UKGM-Klinikdirektoren prangern ungleiche Investitionsförderung an

Offener Brief an die Landesregierung Hessen: „Extreme Ungleichbehandlung“ zwischen Gießen, Marburg und Frankfurt

Gießen/Marburg. – Klinikdirektorinnen und -direktoren des Universitätsklinikums Gießen und Marburg (UKGM) haben in einem offenen Brief an Ministerpräsident Boris Rhein (CDU) und Wissenschaftsminister Timon Gremmels (SPD) scharfe Kritik an der Investitionspolitik des Landes Hessen geübt.

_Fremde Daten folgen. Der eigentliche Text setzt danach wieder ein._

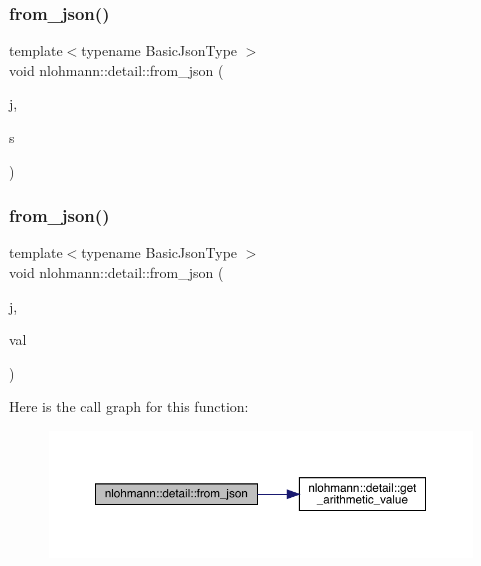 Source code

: \mbox{\label{namespacenlohmann_1_1detail_ad74d89f77ada7a57eff38b43d4bf2335}} 
\subsubsection{\texorpdfstring{from\_json()}{from\_json()}\hspace{0.1cm}{\footnotesize\ttfamily [2/11]}}
{\footnotesize\ttfamily template$<$typename Basic\+Json\+Type $>$ \\
void nlohmann\+::detail\+::from\+\_\+json (\begin{DoxyParamCaption}\item[{const Basic\+Json\+Type \&}]{j,  }\item[{typename Basic\+Json\+Type\+::string\+\_\+t \&}]{s }\end{DoxyParamCaption})}

\mbox{\label{namespacenlohmann_1_1detail_a7cb5dd7d46a60e65f9a8e0873b3f7dd8}} 
\subsubsection{\texorpdfstring{from\_json()}{from\_json()}\hspace{0.1cm}{\footnotesize\ttfamily [3/11]}}
{\footnotesize\ttfamily template$<$typename Basic\+Json\+Type $>$ \\
void nlohmann\+::detail\+::from\+\_\+json (\begin{DoxyParamCaption}\item[{const Basic\+Json\+Type \&}]{j,  }\item[{typename Basic\+Json\+Type\+::number\+\_\+float\+\_\+t \&}]{val }\end{DoxyParamCaption})}

Here is the call graph for this function\+:
\nopagebreak
\begin{figure}[H]
\begin{center}
\leavevmode
\includegraphics[width=350pt]{namespacenlohmann_1_1detail_a7cb5dd7d46a60e65f9a8e0873b3f7dd8_cgraph}
\end{center}
\end{figure}
\mbox{\label{namespacenlohmann_1_1detail_ace4d5680ba413d9fd897ccb5d9c61a1c}} 
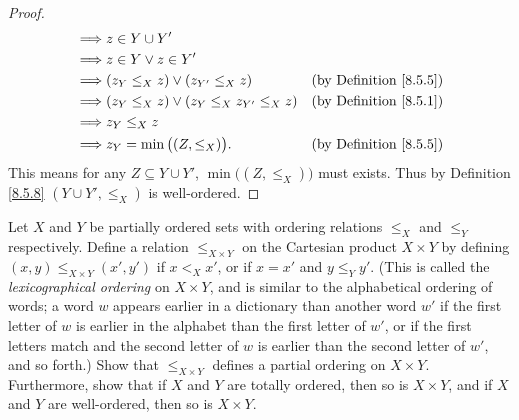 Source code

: \begin{proof}
\begin{align*}
        \implies & z \in Y \cup Y'                                                                       \\
        \implies & z \in Y \lor z \in Y'                                                                 \\
        \implies & (z_Y \leq_X z) \lor (z_{Y'} \leq_X z)            & \text{(by Definition \ref{8.5.5})} \\
        \implies & (z_Y \leq_X z) \lor (z_Y \leq_X z_{Y'} \leq_X z) & \text{(by Definition \ref{8.5.1})} \\
        \implies & z_Y \leq_X z                                                                          \\
        \implies & z_Y = \min\big((Z, \leq_X)\big).                 & \text{(by Definition \ref{8.5.5})}
    \end{align*}
    This means for any \(Z \subseteq Y \cup Y'\), \(\min\big((Z, \leq_X)\big)\) must exists.
    Thus by Definition \ref{8.5.8} \((Y \cup Y', \leq_X)\) is well-ordered.
\end{proof}

\begin{exercise}\label{ex 8.5.12}
    Let \(X\) and \(Y\) be partially ordered sets with ordering relations \(\leq_X\) and \(\leq_Y\) respectively.
    Define a relation \(\leq_{X \times Y}\) on the Cartesian product \(X \times Y\) by defining \((x, y) \leq_{X \times Y} (x', y')\) if \(x <_X x'\), or if \(x = x'\) and \(y \leq_Y y'\).
    (This is called the \emph{lexicographical ordering} on \(X \times Y\), and is similar to the alphabetical ordering of words;
    a word \(w\) appears earlier in a dictionary than another word \(w'\) if the first letter of \(w\) is earlier in the alphabet than the first letter of \(w'\), or if the first letters match and the second letter of \(w\) is earlier than the second letter of \(w'\), and so forth.)
    Show that \(\leq_{X \times Y}\) defines a partial ordering on \(X \times Y\).
    Furthermore, show that if \(X\) and \(Y\) are totally ordered, then so is \(X \times Y\), and if \(X\) and \(Y\) are well-ordered, then so is \(X \times Y\).
\end{exercise}


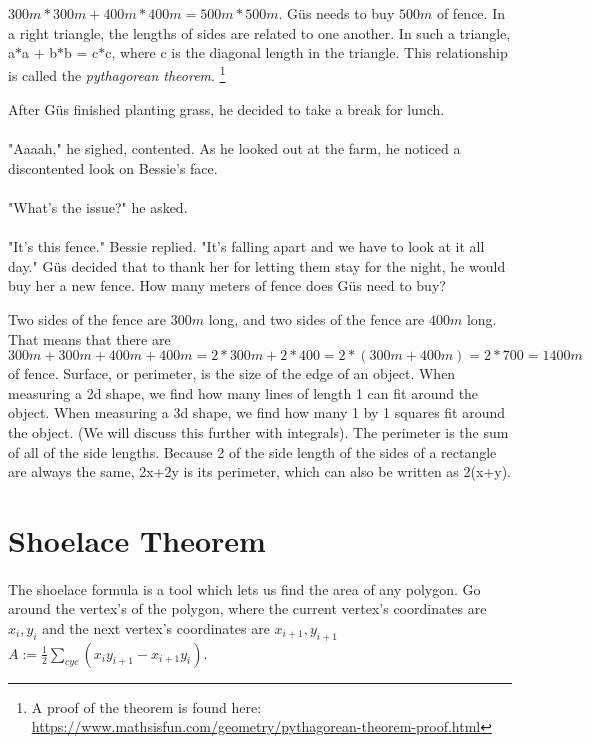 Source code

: {$300m\ast 300m + 400m\ast 400m = 500m\ast 500m$. G{\"u}s needs to buy $500m$ of fence.}
{In a right triangle, the lengths of sides are related to one another. In such a triangle, a$\ast$a + b$\ast$b = c$\ast$c, where c is the diagonal length in the triangle. This relationship is called the \textit{pythagorean theorem}. \footnote{A proof of the theorem is found here: \url{https://www.mathsisfun.com/geometry/pythagorean-theorem-proof.html}}}
{}
{After G{\"u}s finished planting grass, he decided to take a break for lunch. \paragraph{} "Aaaah," he sighed, contented. As he looked out at the farm, he noticed a discontented look on Bessie's face. \paragraph{}"What's the issue?" he asked. \paragraph{} "It's this fence." Bessie replied. "It's falling apart and we have to look at it all day." G{\"u}s decided that to thank her for letting them stay for the night, he would buy her a new fence. How many meters of fence does G{\"u}s need to buy?}
{Two sides of the fence are $300 m$ long, and two sides of the fence are $400 m$ long. That means that there are $300 m + 300 m + 400 m + 400 m = 2\ast 300 m+ 2\ast 400 = 2\ast(300 m + 400m) = 2\ast 700 = 1400 m$ of fence.}
{Surface, or perimeter, is the size of the edge of an object. When measuring a 2d shape, we find how many lines of length 1 can fit around the object. When measuring a 3d shape, we find how many 1 by 1 squares fit around the object. (We will discuss this further with integrals).
The perimeter is the sum of all of the side lengths. Because 2 of the side length of the sides of a rectangle are always the same, 2x+2y is its perimeter, which can also be written as 2(x+y).}
{}
\section{Shoelace Theorem}
\paragraph{} The shoelace formula is a tool which lets us find the area of any polygon. Go around the vertex's of the polygon, where the current vertex's coordinates are $x_i, y_i$ and the next vertex's coordinates are $x_{i+1}, y_{i+1}$ \linebreak
$A:={\frac{1}{2}}\sum_{cyc} (x_iy_{i+1}-x_{i+1}y_i)$. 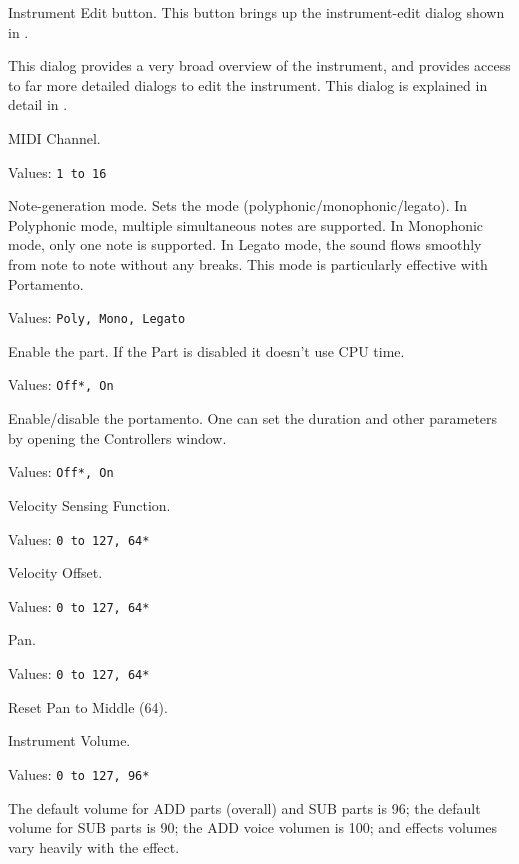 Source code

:    Instrument Edit button.
   This button brings up the instrument-edit dialog shown in
   .

   This dialog provides a very broad overview of the instrument, and
   provides access to far more detailed dialogs to edit the instrument.
   This dialog is explained in detail in
   .

   MIDI Channel.

   Values: \texttt{1 to 16}

   Note-generation mode.
   Sets the mode (polyphonic/monophonic/legato).
   In Polyphonic mode, multiple simultaneous notes are supported.
   In Monophonic mode, only one note is supported.
   In Legato mode, the sound flows smoothly from note to note without
   any breaks.  This mode is particularly effective with Portamento.

   Values: \texttt{Poly, Mono, Legato}

   Enable the part. If the Part is disabled it doesn't use CPU time.

   Values: \texttt{Off*, On}

   Enable/disable the portamento.
   One can set the duration and other parameters by opening the Controllers
   window.

   Values: \texttt{Off*, On}

   Velocity Sensing Function.

   Values: \texttt{0 to 127, 64*}

   Velocity Offset.

   Values: \texttt{0 to 127, 64*}

   Pan.

   Values: \texttt{0 to 127, 64*}

   Reset Pan to Middle (64).

   Instrument Volume.

   Values: \texttt{0 to 127, 96*}
 
   The default volume for ADD parts (overall) and SUB parts is 96; the
   default volume for SUB parts is 90; the ADD voice volumen is 100; and
   effects volumes vary heavily with the effect.

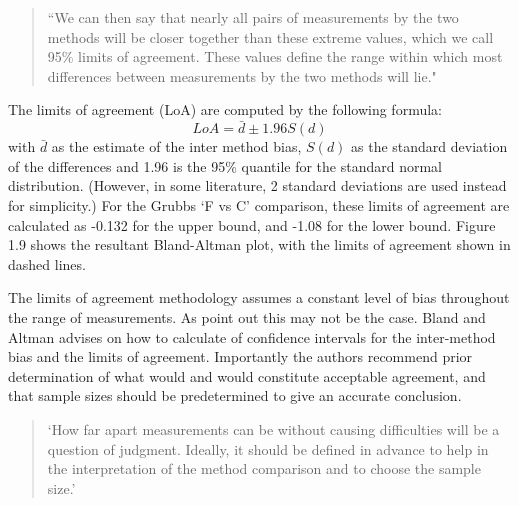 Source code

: \documentclass[12pt, a4paper]{report}
\theoremstyle{plain}
\theoremstyle{definition}
\theoremstyle{remark}
\begin{document}
	\begin{quote} ``We can then say that nearly all pairs
		of measurements by the two methods will be closer together than
		these extreme values, which we call 95\% limits of agreement.
		These values define the range within which most differences
		between measurements by the two methods will lie."
	\end{quote}
	
	The limits of agreement (LoA) are computed by the following
	formula:
	\begin{equation}
	LoA = \bar{d} \pm 1.96 S(d)
	\end{equation}
	with $\bar{d}$ as the estimate of the inter method bias, $S(d)$ as
	the standard deviation of the differences and 1.96 is the 95\%
	quantile for the standard normal distribution. (However, in some
	literature, 2 standard deviations are used instead for
	simplicity.) For the Grubbs `F vs C' comparison, these limits of
	agreement are calculated as -0.132 for the upper bound, and -1.08
	for the lower bound. Figure 1.9 shows the resultant Bland-Altman
	plot, with the limits of agreement shown in dashed lines.
	
	
	The limits of agreement methodology assumes a constant level of
	bias throughout the range of measurements. As \citet*{BA86} point
	out this may not be the case. Bland and Altman advises on how to
	calculate of confidence intervals for the inter-method bias and
	the limits of agreement. Importantly the authors recommend prior
	determination of what would and would constitute acceptable
	agreement, and that sample sizes should be predetermined to give
	an accurate conclusion.
	
	\begin{quote}
		`How far apart measurements can be without causing difficulties
		will be a question of judgment. Ideally, it should be defined in
		advance to help in the interpretation of the method comparison and
		to choose the sample size.'\citep{BA86}
	\end{quote}
	
\end{document}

Sie beklagen eine „extreme Ungleichbehandlung“ gegenüber dem Universitätsklinikum Frankfurt.

Nach Angaben der Unterzeichnenden habe das Frankfurter Uniklinikum in den vergangenen Jahren mehr als 150 Millionen Euro jährlich an pauschaler Investitionsförderung sowie zusätzliche Zuschüsse erhalten. Den Standorten Gießen und Marburg seien hingegen im Rahmen des mit dem Land geschlossenen Zukunftsvertrags lediglich jeweils 25 Millionen Euro zugestanden worden. Dadurch sei ein „existenzgefährdender Investitionsstau“ entstanden, heißt es in dem Schreiben, das von 65 der 72 Klinikdirektorinnen und -direktoren des UKGM unterzeichnet wurde, berichtet die ZEIT (dpa).